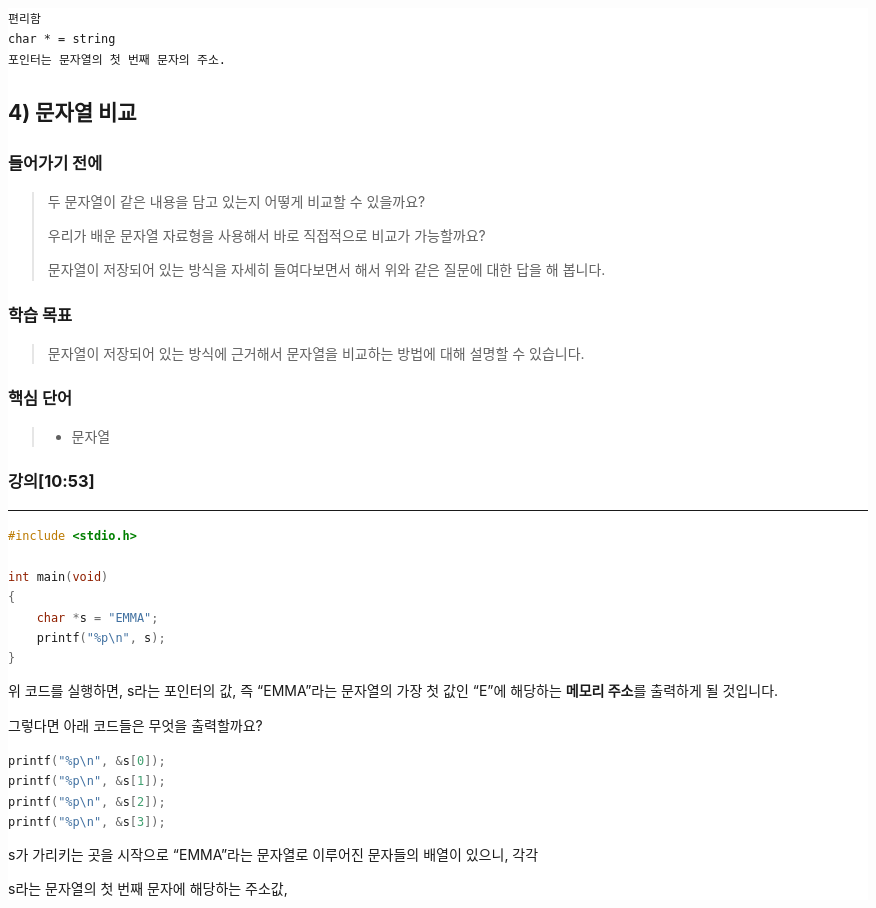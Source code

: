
 ```
편리함
char * = string
포인터는 문자열의 첫 번째 문자의 주소.
```



## 4) 문자열 비교

### 들어가기 전에

> 두 문자열이 같은 내용을 담고 있는지 어떻게 비교할 수 있을까요? 
>
> 우리가 배운 문자열 자료형을 사용해서 바로 직접적으로 비교가 가능할까요? 
>
> 문자열이 저장되어 있는 방식을 자세히 들여다보면서 해서 위와 같은 질문에 대한 답을 해 봅니다.

### 학습 목표

> 문자열이 저장되어 있는 방식에 근거해서 문자열을 비교하는 방법에 대해 설명할 수 있습니다.

### 핵심 단어

> * 문자열

### 강의[10:53]

---

```c
#include <stdio.h>

int main(void)
{
    char *s = "EMMA";
    printf("%p\n", s);
}
```

위 코드를 실행하면, s라는 포인터의 값, 즉 “EMMA”라는 문자열의 가장 첫 값인 “E”에 해당하는 **메모리 주소**를 출력하게 될 것입니다. 



그렇다면 아래 코드들은 무엇을 출력할까요?

 

```c
printf("%p\n", &s[0]);
printf("%p\n", &s[1]);
printf("%p\n", &s[2]);
printf("%p\n", &s[3]);
```

s가 가리키는 곳을 시작으로 “EMMA”라는 문자열로 이루어진 문자들의 배열이 있으니, 각각

s라는 문자열의 첫 번째 문자에 해당하는 주소값,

▶ [PROBLEM DETAILS]: Could you restate every record above word for word, leaving the pictures out?

▶ [WRITTEN ANSWER]:
Source code

:
 ```
편리함
char * = string
포인터는 문자열의 첫 번째 문자의 주소.
```



## 4) 문자열 비교

### 들어가기 전에

> 두 문자열이 같은 내용을 담고 있는지 어떻게 비교할 수 있을까요? 
>
> 우리가 배운 문자열 자료형을 사용해서 바로 직접적으로 비교가 가능할까요? 
>
> 문자열이 저장되어 있는 방식을 자세히 들여다보면서 해서 위와 같은 질문에 대한 답을 해 봅니다.

### 학습 목표

> 문자열이 저장되어 있는 방식에 근거해서 문자열을 비교하는 방법에 대해 설명할 수 있습니다.

### 핵심 단어

> * 문자열

### 강의[10:53]

---

```c
#include <stdio.h>

int main(void)
{
    char *s = "EMMA";
    printf("%p\n", s);
}
```

위 코드를 실행하면, s라는 포인터의 값, 즉 “EMMA”라는 문자열의 가장 첫 값인 “E”에 해당하는 **메모리 주소**를 출력하게 될 것입니다. 



그렇다면 아래 코드들은 무엇을 출력할까요?

 

```c
printf("%p\n", &s[0]);
printf("%p\n", &s[1]);
printf("%p\n", &s[2]);
printf("%p\n", &s[3]);
```

s가 가리키는 곳을 시작으로 “EMMA”라는 문자열로 이루어진 문자들의 배열이 있으니, 각각

s라는 문자열의 첫 번째 문자에 해당하는 주소값,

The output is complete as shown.